Los primeros días en casa (sí, resulta que en el fondo, aquella es mi casa…) una vez hemos comenzado la temporada de playas, han sido tristes. Tristes, porque uno se ha acostumbrado a ser no uno mismo, sino parte de, y cuando pasan las horas, currando y con la cabeza entretenida pero con el pensamiento latente, echa de menos las triquiñuelas por conseguir un café, unos minutos, una sonrisa (los días soleados y sin examen cerca…) y, de puro casual, alguna noche de sofá o desayuno a destiempo.
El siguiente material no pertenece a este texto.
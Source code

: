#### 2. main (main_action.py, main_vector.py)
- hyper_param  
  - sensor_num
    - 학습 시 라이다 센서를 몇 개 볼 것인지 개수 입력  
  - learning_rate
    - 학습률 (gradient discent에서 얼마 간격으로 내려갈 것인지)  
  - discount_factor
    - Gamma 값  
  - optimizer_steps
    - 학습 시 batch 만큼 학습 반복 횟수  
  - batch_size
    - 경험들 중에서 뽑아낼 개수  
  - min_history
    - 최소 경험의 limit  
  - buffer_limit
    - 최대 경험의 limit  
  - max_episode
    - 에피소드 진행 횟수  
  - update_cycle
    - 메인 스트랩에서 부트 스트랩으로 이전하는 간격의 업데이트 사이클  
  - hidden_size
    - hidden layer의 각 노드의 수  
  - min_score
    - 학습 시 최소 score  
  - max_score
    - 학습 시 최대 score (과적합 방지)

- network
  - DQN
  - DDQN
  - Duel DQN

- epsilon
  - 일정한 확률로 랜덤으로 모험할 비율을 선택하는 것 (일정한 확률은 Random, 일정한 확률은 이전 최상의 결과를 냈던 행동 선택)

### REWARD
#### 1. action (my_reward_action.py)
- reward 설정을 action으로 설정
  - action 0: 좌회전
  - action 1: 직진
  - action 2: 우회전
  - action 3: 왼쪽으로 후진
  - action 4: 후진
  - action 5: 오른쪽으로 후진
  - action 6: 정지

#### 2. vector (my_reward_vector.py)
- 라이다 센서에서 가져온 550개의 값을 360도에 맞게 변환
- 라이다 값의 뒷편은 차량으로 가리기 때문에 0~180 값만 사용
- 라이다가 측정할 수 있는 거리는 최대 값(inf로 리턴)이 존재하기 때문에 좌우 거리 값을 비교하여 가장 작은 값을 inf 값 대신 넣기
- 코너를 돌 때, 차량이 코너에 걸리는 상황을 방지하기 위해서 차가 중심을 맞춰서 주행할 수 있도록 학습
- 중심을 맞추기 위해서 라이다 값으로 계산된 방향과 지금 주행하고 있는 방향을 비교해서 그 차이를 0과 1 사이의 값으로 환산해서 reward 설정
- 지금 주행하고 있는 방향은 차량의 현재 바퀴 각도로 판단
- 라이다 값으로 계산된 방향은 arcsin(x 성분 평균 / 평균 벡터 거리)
Pero desde el 7 de junio, solo hay talkies que suenan por el canal de zona 6, aperturas de puesto, alguna bronca del jefe. ¿Sol? ¿Chicas guapas en bikin? ¿Kilometros de complicidad en la furgoneta de Cruz Roja, charlando con Nayi y convenciendonos mutuamente de los desagradecido que es el curro de coordinador? Claro que sí. Esos momentos que hacen que cada verano en esto del socorrimos (y vamos camino del lustro) sea un momento irrepetible de nuestras vidas. Pero tambien está el mar. El mar solo. El mar. Sólo.





Desprendo de tus palabras que no tienes ni puta idea de lo que hablas. La envidia es la religión de los mediocres y envidia es lo único que deduzco de la pobre y no poco trabajada literatura que te gastas.
Uno cree en aquello en lo que pone alma, corazón y mucho, mucho empeño. Así que te pediría por favor que dejaras de criticar a los innumerables cantantes de triunfaron poniendo voz a lo que su corazón les decía y te dedicaras a las playas y el socorrismo.
Se un poco mas prudente en tus comentarios porque la verdad absoluta (o doble verdad) solamente la conocía Santo Tomás.
Estimado compa,
Antes de nada, te confieso que no creo en la verdad absoluta (ni siquiera la de Santo Tomás…) así que no me veo en la obligación de protegerla ni respetarla. Si tuviesemos que escribir cada línea pensando en que todas y cada una de las afirmaciones tiene que ser cierta, creo que habría poca gente lo suficientemente pretenciosa como para escribir nada. Así, con tu permiso, seguiré escribiendo a la ligera lo primero que me pase por la cabeza, y si es necesario, contradiciendome tantas veces como sea necesario.
Por otro lado, si vuelves a leer lo que he escrito (si es que ya lo leiste…) verás que no critico a nadie sino a mí mismo con mis dotes musicales… No es la envidia de un mediocre, porque gustosamente aceptaría escalar musicalmente a la mediocridad (estoy más bien al nivel de cantante de ducha, como ya reseñé). No sería comprensible lo contrario cuando hablo de mi infancia acompañada de las letras de Manzanero, y termino la entrada con un video de Ángel Torres en casa… ¿De verdad crees que Ángel no se cree lo que canta? ¿Que no es, por ello, un cantante cojonudo y destinado al éxito?
Otra vez ahorrate los insultos, que se puede decir lo mismo.
Las verdades que buscas querido amigo no las podrás encontrar en los libros a menos que derribes algún que otro muro que tienes tendido.
¿Insultos? Mediocridad puede describirse como aquello que simple y llanamente posee mediana calidad y el hecho de no tener ni puta idea en la mayoría de las ocasiones y de cara al populismo puede considerarse una virtud.